Even with the information surfacing from a trove of Dr. Anthony Fauci's emails, it is hard to tell when he might have known about three scientists from China's Wuhan Institute of Virology being hospitalized in November 2019 before the Chinese announced the illness, former Food and Drug Administration Commissioner Dr. Scott Gottlieb said Friday.
"He obviously has a security clearance and gets briefed, but I'm not sure that what happened in November was known in November," Gottlieb, now a CNBC medical contributor, said on the network's "Squawk Box." "Some of this information may have been accrued on a lookback."
Meanwhile, Fauci has stood firm on his hypothesis that the coronavirus came from nature, not from lab engineering, although he has said he's keeping an open mind, Gottlieb said that is not unusual, considering Fauci's background as an immunologist.
"Tony, Dr. Fauci, was getting briefed by a lot of the folks in the scientific community who were virologists looking at the sequence and they didn't make a bad judgment," said Gottlieb. "They looked at the sequence that initially they had some concerns about, and on deeper analysis, they thought that the genetic diversity they saw in the sequence could have been derived from nature. There was nothing highly unusual about it. "
It's also not surprising that Fauci would have drawn conclusions from the information he was getting because the scientists "are his peers. Those are the ones who inform his judgment," said Gottlieb.
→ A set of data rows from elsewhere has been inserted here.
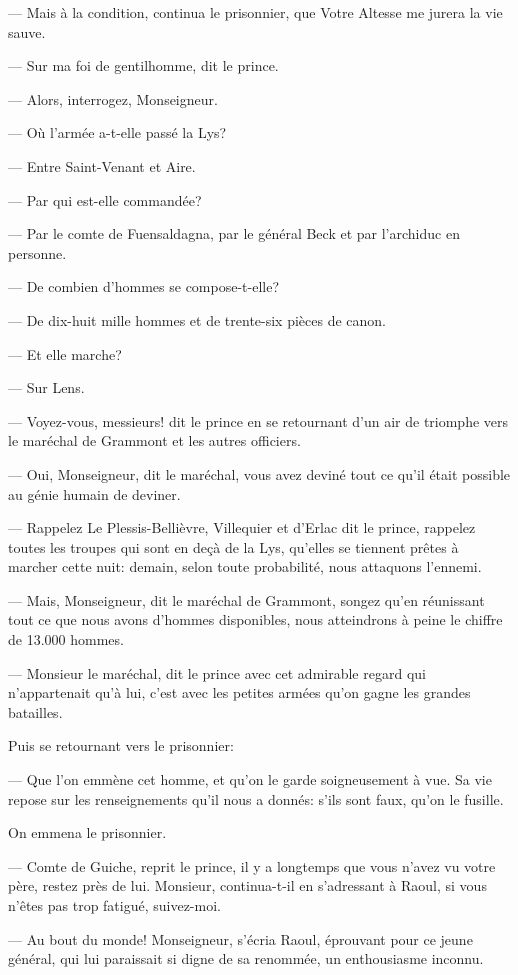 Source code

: — Mais à la condition, continua le prisonnier, que Votre Altesse me jurera la vie sauve.

— Sur ma foi de gentilhomme, dit le prince.

— Alors, interrogez, Monseigneur.

— Où l'armée a-t-elle passé la Lys?

— Entre Saint-Venant et Aire.

— Par qui est-elle commandée?

— Par le comte de Fuensaldagna, par le général Beck et par l'archiduc en personne.

— De combien d'hommes se compose-t-elle?

— De dix-huit mille hommes et de trente-six pièces de canon.

— Et elle marche?

— Sur Lens.

— Voyez-vous, messieurs! dit le prince en se retournant d'un air de triomphe vers le maréchal de Grammont et les autres officiers.

— Oui, Monseigneur, dit le maréchal, vous avez deviné tout ce qu'il était possible au génie humain de deviner.

— Rappelez Le Plessis-Bellièvre, Villequier et d'Erlac dit le prince, rappelez toutes les troupes qui sont en deçà de la Lys, qu'elles se tiennent prêtes à marcher cette nuit: demain, selon toute probabilité, nous attaquons l'ennemi.

— Mais, Monseigneur, dit le maréchal de Grammont, songez qu'en réunissant tout ce que nous avons d'hommes disponibles, nous atteindrons à peine le chiffre de 13.000 hommes.

— Monsieur le maréchal, dit le prince avec cet admirable regard qui n'appartenait qu'à lui, c'est avec les petites armées qu'on gagne les grandes batailles.

Puis se retournant vers le prisonnier:

— Que l'on emmène cet homme, et qu'on le garde soigneusement à vue. Sa vie repose sur les renseignements qu'il nous a donnés: s'ils sont faux, qu'on le fusille.

On emmena le prisonnier.

— Comte de Guiche, reprit le prince, il y a longtemps que vous n'avez vu votre père, restez près de lui. Monsieur, continua-t-il en s'adressant à Raoul, si vous n'êtes pas trop fatigué, suivez-moi.

— Au bout du monde! Monseigneur, s'écria Raoul, éprouvant pour ce jeune général, qui lui paraissait si digne de sa renommée, un enthousiasme inconnu.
Meanwhile, the former commissioner called on the nation's intelligence agencies, which would have foreign investigation capabilities, to be involved in in the probe of the origins of the coronavirus pandemic, rather than rely on public health agencies like the Centers for Disease Control and the National Institute of Allergy and Infectious Diseases (NIAID), which Fauci heads.
Historically, the intelligence agencies would not be involved in such a mission, but the public health agencies are not equipped to handle an investigation of the scale involved with the COVID-19 pandemic, he added.
Further, it is "plausible" for the NIAID to be involved in funding research so that it can get a look at what is going on inside labs in other countries like China, Gottlieb said, because technically, the NIAID is there to research diseases, not gather intelligence.